>
> > TC 7.0.54 / RHEL 6
> >
> > I have two physical servers, each running an instance of TC. The servers
> > are behind a hardware loadbalancer. IPTables is routing request on 80 to
> > 8080.
>
>
> This seems unnecessary.  If you have a hardware load balancer in front of
> Tomcat, it is the only thing that would ever talk to Tomcat.  Thus if you
> just configure it to go to port 8080 you don't need the iptables rule.  I
> can't imagine it's hurting anything, but just thought I'd mention it.


Not at all, it would seem like a better choice than an OS level redirect
like iptables.



> > Tomcat runs under a non-root user. All good.
> >
> > I needed to protect an area of our webapp under SSL. Went ahead and
> > installed the cert on each server. I can go directly to each server by IP
> > under SSL and get the cert (with the expected IP doesn't match FQDN
> > warning).
> >
>
> You probably want the SSL certificate installed on your hardware load
> balancer.  End client's browsers are going to connect to the hardware load
> balancer, not Tomcat.  Thus you'd want the certificate there so your end
> users can benefit from it.
>
> Ex:  browser -> HTTPS -> load balancer -> HTTP or HTTPS -> Tomcat
>
> If you put an SSL certificate on your Tomcat servers, that would allow you
> to secure the connection between your load balancer and Tomcat.  Depending
> on your network and security requirements this may or may not be necessary.
>  I'd say most people don't do this because terminating SSL on the load
> balancer is sufficient.  It just depends on your requirements though.

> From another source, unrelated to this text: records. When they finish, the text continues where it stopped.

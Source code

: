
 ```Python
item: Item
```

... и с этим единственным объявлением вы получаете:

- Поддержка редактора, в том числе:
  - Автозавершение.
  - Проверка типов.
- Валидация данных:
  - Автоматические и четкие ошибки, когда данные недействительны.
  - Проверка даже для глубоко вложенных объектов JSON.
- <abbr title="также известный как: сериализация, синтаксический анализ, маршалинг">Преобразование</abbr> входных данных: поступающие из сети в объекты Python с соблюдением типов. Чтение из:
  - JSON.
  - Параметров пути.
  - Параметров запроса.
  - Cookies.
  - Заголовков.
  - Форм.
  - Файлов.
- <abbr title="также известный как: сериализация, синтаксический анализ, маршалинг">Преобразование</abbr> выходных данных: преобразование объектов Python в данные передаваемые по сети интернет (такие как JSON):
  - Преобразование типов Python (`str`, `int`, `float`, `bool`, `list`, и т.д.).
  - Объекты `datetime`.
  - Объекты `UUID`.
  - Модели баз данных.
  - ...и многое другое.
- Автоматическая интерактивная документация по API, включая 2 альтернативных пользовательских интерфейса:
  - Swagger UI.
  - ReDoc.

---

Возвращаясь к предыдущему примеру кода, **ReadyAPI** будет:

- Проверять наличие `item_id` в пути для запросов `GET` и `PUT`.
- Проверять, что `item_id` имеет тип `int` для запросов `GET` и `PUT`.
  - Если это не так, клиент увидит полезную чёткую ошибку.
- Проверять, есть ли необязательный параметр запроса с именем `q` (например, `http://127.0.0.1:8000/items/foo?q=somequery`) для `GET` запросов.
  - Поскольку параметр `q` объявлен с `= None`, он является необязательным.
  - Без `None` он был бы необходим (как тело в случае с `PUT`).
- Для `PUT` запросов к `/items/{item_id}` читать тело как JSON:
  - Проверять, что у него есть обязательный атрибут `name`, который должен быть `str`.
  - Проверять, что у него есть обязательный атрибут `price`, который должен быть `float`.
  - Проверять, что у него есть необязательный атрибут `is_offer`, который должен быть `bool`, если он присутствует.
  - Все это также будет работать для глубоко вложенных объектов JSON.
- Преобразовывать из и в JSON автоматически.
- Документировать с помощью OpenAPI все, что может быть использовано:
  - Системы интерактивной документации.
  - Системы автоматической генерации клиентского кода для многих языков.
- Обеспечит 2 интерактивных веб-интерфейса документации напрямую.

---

Ok, that makes sense. I think just on the loadbalancer will work. In our
configuration, unencrypted traffic between the LB and the servers is
subject to minimal risk, and our security requirements aren't critical.



> > But when I go through the loadbalancer I can't access anything under port
> > 8443. I redirected 443 to 8443 on each TC server using IPTables, but
> still
> > no luck.
> >
> > Is there anything I'm missing?
>
>
> The load balancer is almost certainly listening on port 80 and 443.  To
> test, you'd want to connect to the load balancer on one of those ports.
>  The load balancer would then connect to one of your backend nodes and
> proxy the request on your behalf.  Your browser will not connect directly
> to the backend nodes (see my point above about not needing the iptables
> rule), unless you specifically point it to the ip address of one of the
> backend nodes.



Sorry, I'm a bit unclear on this. What method of connecting would let me
test?


> I think you'd want it on the load balancer.  Possibly with additional certs
> on your backend nodes, if you want HTTPS communication between the load
> balancer and the Tomcat nodes.
>
> Dan
>

Thanks so much for the detailed and quick reply.